# Data items:
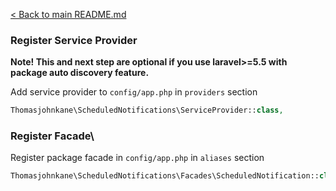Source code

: [< Back to main README.md](https://github.com/thomasjohnkane/snooze)
### Register Service Provider

**Note! This and next step are optional if you use laravel>=5.5 with package
auto discovery feature.**

Add service provider to `config/app.php` in `providers` section
```php
Thomasjohnkane\ScheduledNotifications\ServiceProvider::class,
```

### Register Facade\

Register package facade in `config/app.php` in `aliases` section
```php
Thomasjohnkane\ScheduledNotifications\Facades\ScheduledNotification::class,
```
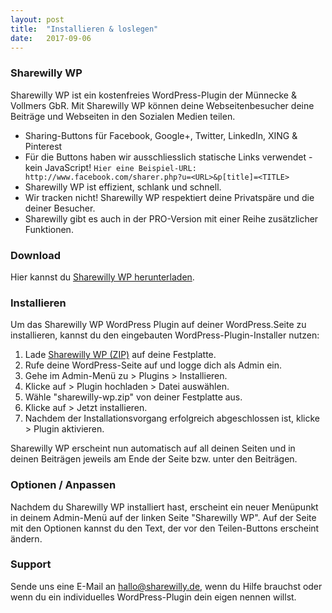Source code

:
 ```yaml
---
layout: post
title:  "Installieren & loslegen"
date:   2017-09-06
---
```


### Sharewilly WP
Sharewilly WP ist ein kostenfreies WordPress-Plugin der Münnecke & Vollmers GbR. Mit Sharewilly WP können deine Webseitenbesucher deine Beiträge und Webseiten in den Sozialen Medien teilen.  

* Sharing-Buttons für Facebook, Google+, Twitter, LinkedIn, XING & Pinterest
* Für die Buttons haben wir ausschliesslich statische Links verwendet - kein JavaScript!
  `Hier eine Beispiel-URL: http://www.facebook.com/sharer.php?u=<URL>&p[title]=<TITLE>`
* Sharewilly WP ist effizient, schlank und schnell.
* Wir tracken nicht! Sharewilly WP respektiert deine Privatspäre und die deiner Besucher.
* Sharewilly gibt es auch in der PRO-Version mit einer Reihe zusätzlicher Funktionen.

### Download
Hier kannst du [Sharewilly WP herunterladen](https://github.com/sharewilly/sharewilly-wp/archive/master.zip).

### Installieren

Um das Sharewilly WP WordPress Plugin auf deiner WordPress.Seite zu installieren, kannst du den eingebauten WordPress-Plugin-Installer nutzen:

1. Lade [Sharewilly WP (ZIP)](https://github.com/sharewilly/sharewilly-wp/archive/master.zip) auf deine Festplatte.
2. Rufe deine WordPress-Seite auf und logge dich als Admin ein.
3. Gehe im Admin-Menü zu > Plugins > Installieren. 
4. Klicke auf > Plugin hochladen > Datei auswählen. 
5. Wähle "sharewilly-wp.zip" von deiner Festplatte aus.
6. Klicke auf > Jetzt installieren. 
7. Nachdem der Installationsvorgang erfolgreich abgeschlossen ist, klicke > Plugin aktivieren.

Sharewilly WP erscheint nun automatisch auf all deinen Seiten und in deinen Beiträgen jeweils am Ende der Seite bzw. unter den Beiträgen.

### Optionen / Anpassen

Nachdem du Sharewilly WP installiert hast, erscheint ein neuer Menüpunkt in deinem Admin-Menü auf der linken Seite "Sharewilly WP". Auf der Seite mit den Optionen kannst du den Text, der vor den Teilen-Buttons erscheint ändern.

### Support

Sende uns eine E-Mail an hallo@sharewilly.de, wenn du Hilfe brauchst oder wenn du ein individuelles WordPress-Plugin dein eigen nennen willst.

# WHAT YOU HAVE TO DO:
Your task is to return the lines above, from the first one up to and including the line containing "### Sharewilly WP", minus any pictures.

# RESULT OF THIS TASK:
Source code

: [< Back to main README.md](https://github.com/thomasjohnkane/snooze)
### Register Service Provider

**Note! This and next step are optional if you use laravel>=5.5 with package
auto discovery feature.**

Add service provider to `config/app.php` in `providers` section
```php
Thomasjohnkane\ScheduledNotifications\ServiceProvider::class,
```

### Register Facade\

Register package facade in `config/app.php` in `aliases` section
```php
Thomasjohnkane\ScheduledNotifications\Facades\ScheduledNotification::class,
```
Source code

:
 ```yaml
---
layout: post
title:  "Installieren & loslegen"
date:   2017-09-06
---
```


### Sharewilly WP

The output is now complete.